Cette sortie publique, qui en l’essence spécifiait que «la qualité et la diversité de l’information sont la responsabilité des journalistes, et non pas de l’État», ne fut que l’un des nombreux commentaires en défaveur des conclusions du comité. La ministre elle-même, une semaine après le dépôt du rapport, affirmait qu’il n’était «pas question d’une loi sur l’information ou d’un conseil sur l’information pour le moment».
La prudence est donc de rigueur aujourd’hui, même si l’annonce de la ministre Saint-Pierre démontre l’intérêt que le gouvernement québécois porte à la crise des médias. Le fait que madame Saint-Pierre soit une ancienne journaliste de Radio-Canada n’y est sans doute pas pour rien.

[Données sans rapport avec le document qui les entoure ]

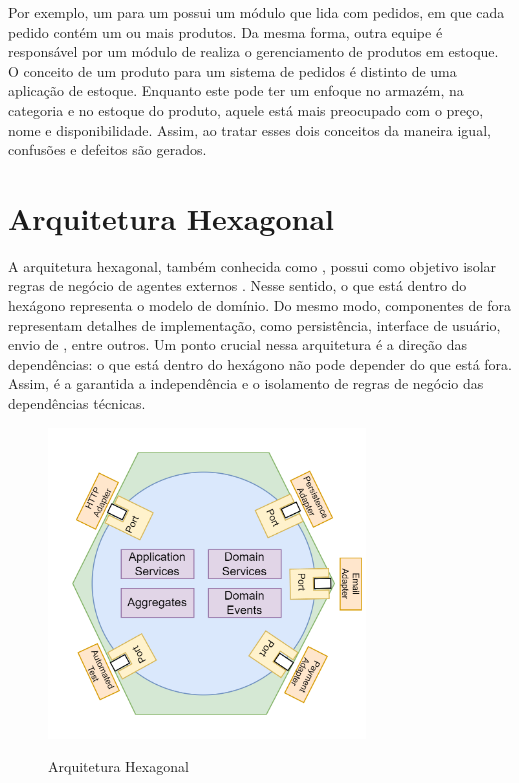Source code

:Por exemplo, um  para um  possui um módulo que lida com pedidos, em que cada pedido contém um ou mais produtos. Da mesma forma, outra equipe é responsável por um módulo de realiza o gerenciamento de produtos em estoque. O conceito de um produto para um sistema de pedidos é distinto de uma aplicação de estoque. Enquanto este pode ter um enfoque no armazém, na categoria e no estoque do produto, aquele está mais preocupado com o preço, nome e disponibilidade. Assim, ao tratar esses dois conceitos da maneira igual, confusões e defeitos são gerados.

\section{Arquitetura Hexagonal} 
\label{section:hexagonal}
A arquitetura hexagonal, também conhecida como , possui como objetivo isolar regras de negócio de agentes externos \cite{cockburn2005}. Nesse sentido, o que está dentro do hexágono representa o modelo de domínio. Do mesmo modo, componentes de fora representam detalhes de implementação, como persistência, interface de usuário, envio de , entre outros. Um ponto crucial nessa arquitetura é a direção das dependências: o que está dentro do hexágono não pode depender do que está fora. Assim, é a garantida a independência e o isolamento de regras de negócio das dependências técnicas.

\begin{figure}[!ht]
    \centering
    \caption{Arquitetura Hexagonal}
    \includegraphics[width=0.75\textwidth]{media/hexagonal_architecture.png}
    \label{fig:arquitetura_hexagonal}
\end{figure}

Prendre exemple sur nos cousins
Madame Payette pourra certainement s’inspirer de l’exemple français, où les États généraux de la presse française ont donné lieu à de passionnantes discussions et remises en question au sein des médias de l’Hexagone. Plusieurs intellectuels et personnages clés de la presse française ont d’ailleurs présenté un volumineux livre vert de 68 pages sur la question, qui explore en détail les tenants et les aboutissants de la crise médiatique, telle que vécue par les journaux français.
Enfin, il ne faut pas perdre de vue que les médias communautaires seront également touchés par les conclusions de cette étude, en particulier les journaux. Diminution des revenus publicitaires, passage à l’Internet, préparation de la relève, etc. Les défis sont grands pour les médias écrits communautaires du Québec, et les moyens sont souvent limités.
Malgré tout, les réponses apportées par la démarche de Madame Dominique Payette, ainsi que par l’étude financée par l’AMECQ et ses partenaires de la télévision et de la radio communautaire, devraient paver la voie vers une information locale de meilleure qualité, plus près des gens et davantage rentable.